There are subplots as well. I’ll give two examples. Shepard’s crew includes aliens, which not all the humans are OK with including the navigator. Also, Shepard can get into a romance with a party member (obviously, this depends on which gender you chose). This can go as far as PG-13 sex, which led to a bit of controversy.
From beginning to end, you’ll be making “Paragon” or “Renegade” choices, depending on whether you want to be orderly or rebellious. You can’t directly make Shepard evil, although it is possible to have the humans use the Reaper threat to take power (and the guy who urges you to this uses the most twisted, opportunistic logic imaginable).

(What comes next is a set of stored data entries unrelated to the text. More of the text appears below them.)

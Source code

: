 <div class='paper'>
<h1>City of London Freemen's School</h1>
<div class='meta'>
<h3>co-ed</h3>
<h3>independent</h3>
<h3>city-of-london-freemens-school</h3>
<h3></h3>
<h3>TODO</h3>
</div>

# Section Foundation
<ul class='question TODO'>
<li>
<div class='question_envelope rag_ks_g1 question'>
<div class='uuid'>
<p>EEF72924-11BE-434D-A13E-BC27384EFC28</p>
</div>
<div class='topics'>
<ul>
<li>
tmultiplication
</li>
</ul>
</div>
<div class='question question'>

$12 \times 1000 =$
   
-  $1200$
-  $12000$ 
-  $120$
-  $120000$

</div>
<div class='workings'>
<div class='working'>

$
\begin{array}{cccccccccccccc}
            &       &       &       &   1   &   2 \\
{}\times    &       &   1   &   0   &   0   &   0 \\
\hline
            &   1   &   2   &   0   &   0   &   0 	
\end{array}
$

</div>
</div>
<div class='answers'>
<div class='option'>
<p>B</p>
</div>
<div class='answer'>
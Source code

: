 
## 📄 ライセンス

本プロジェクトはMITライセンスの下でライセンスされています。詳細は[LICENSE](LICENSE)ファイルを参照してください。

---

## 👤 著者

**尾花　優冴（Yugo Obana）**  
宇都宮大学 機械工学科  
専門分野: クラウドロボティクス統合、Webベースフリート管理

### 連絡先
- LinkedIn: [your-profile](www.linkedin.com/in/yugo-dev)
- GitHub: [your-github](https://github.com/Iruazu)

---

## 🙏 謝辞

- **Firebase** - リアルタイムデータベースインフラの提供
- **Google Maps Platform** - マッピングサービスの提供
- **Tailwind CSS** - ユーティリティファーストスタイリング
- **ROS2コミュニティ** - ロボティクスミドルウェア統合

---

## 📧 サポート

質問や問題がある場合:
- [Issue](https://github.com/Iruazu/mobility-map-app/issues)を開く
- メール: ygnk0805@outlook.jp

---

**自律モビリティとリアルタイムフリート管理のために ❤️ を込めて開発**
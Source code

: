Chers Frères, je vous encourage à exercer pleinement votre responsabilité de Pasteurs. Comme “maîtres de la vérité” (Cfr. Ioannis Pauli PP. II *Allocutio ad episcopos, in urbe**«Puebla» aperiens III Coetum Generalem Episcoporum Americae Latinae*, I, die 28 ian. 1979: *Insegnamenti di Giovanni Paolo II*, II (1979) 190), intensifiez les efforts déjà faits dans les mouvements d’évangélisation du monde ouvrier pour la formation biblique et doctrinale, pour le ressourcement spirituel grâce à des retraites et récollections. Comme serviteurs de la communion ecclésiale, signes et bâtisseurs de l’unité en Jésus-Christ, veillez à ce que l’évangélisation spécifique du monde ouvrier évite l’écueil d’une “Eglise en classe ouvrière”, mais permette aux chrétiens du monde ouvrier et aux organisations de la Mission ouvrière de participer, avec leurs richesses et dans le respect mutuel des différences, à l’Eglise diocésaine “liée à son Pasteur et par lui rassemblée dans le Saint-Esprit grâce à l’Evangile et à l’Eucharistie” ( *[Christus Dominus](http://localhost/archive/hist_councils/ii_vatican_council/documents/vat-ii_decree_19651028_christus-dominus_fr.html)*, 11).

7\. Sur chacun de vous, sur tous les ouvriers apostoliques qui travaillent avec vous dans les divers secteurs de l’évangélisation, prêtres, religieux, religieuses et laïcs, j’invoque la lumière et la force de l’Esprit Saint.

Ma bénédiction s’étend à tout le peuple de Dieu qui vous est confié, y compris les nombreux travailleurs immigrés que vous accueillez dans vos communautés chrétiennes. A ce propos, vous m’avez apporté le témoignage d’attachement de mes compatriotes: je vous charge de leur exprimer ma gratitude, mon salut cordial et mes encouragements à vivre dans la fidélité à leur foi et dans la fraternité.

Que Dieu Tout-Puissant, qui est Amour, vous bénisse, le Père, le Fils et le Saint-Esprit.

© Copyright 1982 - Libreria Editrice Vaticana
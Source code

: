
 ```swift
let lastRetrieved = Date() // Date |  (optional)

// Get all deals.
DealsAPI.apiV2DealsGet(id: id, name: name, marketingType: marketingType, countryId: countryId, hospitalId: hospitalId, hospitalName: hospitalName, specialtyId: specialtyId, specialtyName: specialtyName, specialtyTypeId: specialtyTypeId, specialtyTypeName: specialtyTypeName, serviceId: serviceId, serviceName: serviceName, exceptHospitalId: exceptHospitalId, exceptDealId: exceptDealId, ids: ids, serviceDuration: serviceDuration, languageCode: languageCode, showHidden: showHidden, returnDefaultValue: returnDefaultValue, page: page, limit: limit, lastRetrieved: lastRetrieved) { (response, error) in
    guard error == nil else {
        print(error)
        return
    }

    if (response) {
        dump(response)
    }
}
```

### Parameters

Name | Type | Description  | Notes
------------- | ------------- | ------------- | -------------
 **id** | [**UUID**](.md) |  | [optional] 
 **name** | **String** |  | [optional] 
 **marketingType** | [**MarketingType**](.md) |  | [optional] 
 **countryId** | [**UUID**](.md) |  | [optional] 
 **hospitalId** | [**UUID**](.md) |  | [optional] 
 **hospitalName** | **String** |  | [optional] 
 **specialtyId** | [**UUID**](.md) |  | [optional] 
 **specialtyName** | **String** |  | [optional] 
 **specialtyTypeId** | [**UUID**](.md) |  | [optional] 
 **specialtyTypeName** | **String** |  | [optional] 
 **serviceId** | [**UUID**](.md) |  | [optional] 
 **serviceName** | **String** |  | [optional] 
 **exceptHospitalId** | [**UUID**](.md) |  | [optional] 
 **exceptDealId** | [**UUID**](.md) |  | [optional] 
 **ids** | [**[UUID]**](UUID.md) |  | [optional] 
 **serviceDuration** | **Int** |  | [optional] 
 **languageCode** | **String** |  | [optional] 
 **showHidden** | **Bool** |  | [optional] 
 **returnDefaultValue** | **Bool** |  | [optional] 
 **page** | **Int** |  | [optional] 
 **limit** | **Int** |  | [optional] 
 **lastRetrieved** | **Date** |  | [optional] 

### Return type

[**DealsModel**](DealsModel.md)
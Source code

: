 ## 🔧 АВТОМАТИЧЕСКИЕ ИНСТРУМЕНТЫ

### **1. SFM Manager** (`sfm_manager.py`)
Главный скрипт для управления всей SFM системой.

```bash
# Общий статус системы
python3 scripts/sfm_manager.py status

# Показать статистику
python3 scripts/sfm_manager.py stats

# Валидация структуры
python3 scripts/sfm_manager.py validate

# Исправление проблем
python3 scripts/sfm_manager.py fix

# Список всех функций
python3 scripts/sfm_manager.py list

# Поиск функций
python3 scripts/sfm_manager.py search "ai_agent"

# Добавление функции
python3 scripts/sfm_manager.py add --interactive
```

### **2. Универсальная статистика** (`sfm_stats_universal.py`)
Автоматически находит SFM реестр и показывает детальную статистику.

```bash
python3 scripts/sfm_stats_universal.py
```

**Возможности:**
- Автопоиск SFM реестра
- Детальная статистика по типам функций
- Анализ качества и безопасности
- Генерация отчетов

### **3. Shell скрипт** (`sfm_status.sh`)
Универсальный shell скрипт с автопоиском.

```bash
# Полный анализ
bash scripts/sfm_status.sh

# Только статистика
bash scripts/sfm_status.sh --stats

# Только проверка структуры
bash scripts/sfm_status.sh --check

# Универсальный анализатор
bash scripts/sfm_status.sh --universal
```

All said, the story is very interesting and lots of twists and turns, including the deaths of major characters. Also, the characters are very good, my favorite probably being Joker, a phenomenal but cocky pilot who nonetheless has legs so bad that he’d shatter them if he tried to walk. Eat your heart out, Stephen Hawking.
Graphics: 5 out of 10
The graphics could be better. While they are perfectly passable, they’re not to be compared to pretty much any other first rate 360 or PS3 game. This is especially true of the skin on models, which lack the near-real textures seen on so many other games. Also, the load times are pretty long for a console. For hardly the most visually spectacular game out there, that’s hard to believe.
Part of the problem is that Bioware is trapped in its past. Neverwinter Nights was a PC game that wasn’t all that demanding, hardware-wise, so its graphics weren’t up to date. But this game was also on the consoles with their more unified standards. So Bioware may have been on a bit too unfamiliar ground.
Sound: 9 out of 10
Great voice acting. This is something that’s sometimes lacking in Bioware’s games. Great music too.
Gameplay: 8 out of 10
You might call it the sci-fi equivalent of the Legend Of Zelda or the Elder Scrolls. Most of the game has you exploring space to find Saren. You search for clues and and do sidequests on planets. Most of the action is laser gunplay similar to most tactical shooters. Difference is, your blaster has unlimited ammo but overheats if you shoot too much for too long. Also, you have personal shielding to knock off. But then, you’ll be dealing with force fields a lot.
There’s an experience system and plenty of equipment to find for the RPG elements of the game. They fit in rather nicely.
All said, this is truly a futuristic RPG done right. The only problem is that the Mako (ground vehicle) could handle better. That makes the sections where you have to use it a little harder.
Challenge: 7 out of 10
Easy on the easiest setting, tougher on harder settings. Overall, I’d say the difficulty is just about right. Although the fun is hurt a bit because the optional planet can fall into the trap of having you do the same thing over and over again in much the same sense that the original Assassin’s Creed did.
Overall: 8 out of 10
I haven’t actually played any of the sequels yet, but I will at some point. I have to say that this first installment is a very good sci-fi game., although a little overrated.